I don't think YABU to feel hurt. It is your mums money to do as she wishes with obviously but I understand why you feel hurt on your dds behalf.

piscesmoon Thu 11-Jun-09 22:09:27

I would feel hurt. Do you get on well with your brother? Could he bring up the subject with your mother?

shockers Thu 11-Jun-09 22:15:45

Maybe she thinks you might be forced to dip into it if you're not as financially comfortable as your brother. That's the sort of crappy judgement my mother makes on behalf of my ( wonderful) sister. It could easily drive a wedge between her, myself and my brother if we let it.

shockers Thu 11-Jun-09 22:18:23

Sorry... I meant to say she might have done one but not let you in on it. And I wasn't suggesting for a moment that you would dip into it or that you're not financially comfortable.

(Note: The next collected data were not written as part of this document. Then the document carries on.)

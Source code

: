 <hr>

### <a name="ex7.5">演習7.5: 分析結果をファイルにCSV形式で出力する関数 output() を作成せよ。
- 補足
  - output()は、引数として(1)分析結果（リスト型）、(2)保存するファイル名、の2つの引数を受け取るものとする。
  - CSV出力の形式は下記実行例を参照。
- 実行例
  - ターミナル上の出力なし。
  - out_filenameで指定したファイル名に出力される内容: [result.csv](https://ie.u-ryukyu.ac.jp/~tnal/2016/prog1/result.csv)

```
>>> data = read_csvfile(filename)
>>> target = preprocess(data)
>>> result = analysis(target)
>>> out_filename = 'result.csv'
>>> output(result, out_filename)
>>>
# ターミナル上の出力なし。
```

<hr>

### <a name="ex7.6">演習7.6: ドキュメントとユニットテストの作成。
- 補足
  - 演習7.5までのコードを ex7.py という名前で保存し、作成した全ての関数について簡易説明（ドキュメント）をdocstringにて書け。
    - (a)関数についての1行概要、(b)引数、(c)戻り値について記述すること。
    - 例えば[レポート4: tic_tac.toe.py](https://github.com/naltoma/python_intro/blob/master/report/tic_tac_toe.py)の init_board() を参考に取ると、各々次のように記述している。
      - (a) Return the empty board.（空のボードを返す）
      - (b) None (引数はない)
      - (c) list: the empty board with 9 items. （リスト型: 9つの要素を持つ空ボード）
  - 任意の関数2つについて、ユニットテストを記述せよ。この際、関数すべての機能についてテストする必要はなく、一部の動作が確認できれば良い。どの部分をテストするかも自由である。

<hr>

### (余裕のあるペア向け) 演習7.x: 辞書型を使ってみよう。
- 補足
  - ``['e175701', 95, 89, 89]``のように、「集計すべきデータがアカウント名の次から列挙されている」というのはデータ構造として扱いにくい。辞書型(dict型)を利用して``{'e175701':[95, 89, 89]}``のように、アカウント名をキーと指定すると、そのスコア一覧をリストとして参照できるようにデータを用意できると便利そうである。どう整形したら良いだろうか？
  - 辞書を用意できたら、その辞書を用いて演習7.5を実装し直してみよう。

Bonneville Thu 11-Jun-09 22:22:19

YANBU at all. If it was me I would need to know the reason why. But why is your brother asking this? Your nephew will have £280 in the account - I mean what does your brother mean "do" with it. Can your brother even get his hands on it? As others have said its your Mums money to do with as she pleases but its unfair (especially if this is to continue).

Stigaloid Fri 12-Jun-09 09:22:27

YANBU - it is entirely unfair when a parent favours one child over another and it is completely reasonable to feel hurt and a bit miffed by it. My mother favours my brother, which i find hurtful but i just get on with it now. (He was invited to my dad's surprise 60th birthday, i was not. When my mum won money to go on a 5 star holiday (£20000) she took my brother, his girlfriend, his best friend and his best friend's wife, my aunt and not me; when my dad was dying she sent me home from his death bed and told me she would call if anything happened and didn't phone until after he had died with her and my brother by his side.)

I'd ask but be prepared for any answer.

ReneRusso Fri 12-Jun-09 09:27:44

YANBU AT ALL - definitely need to confront her about it. yes of course its up to her, but its not fair and you deserve an explanation.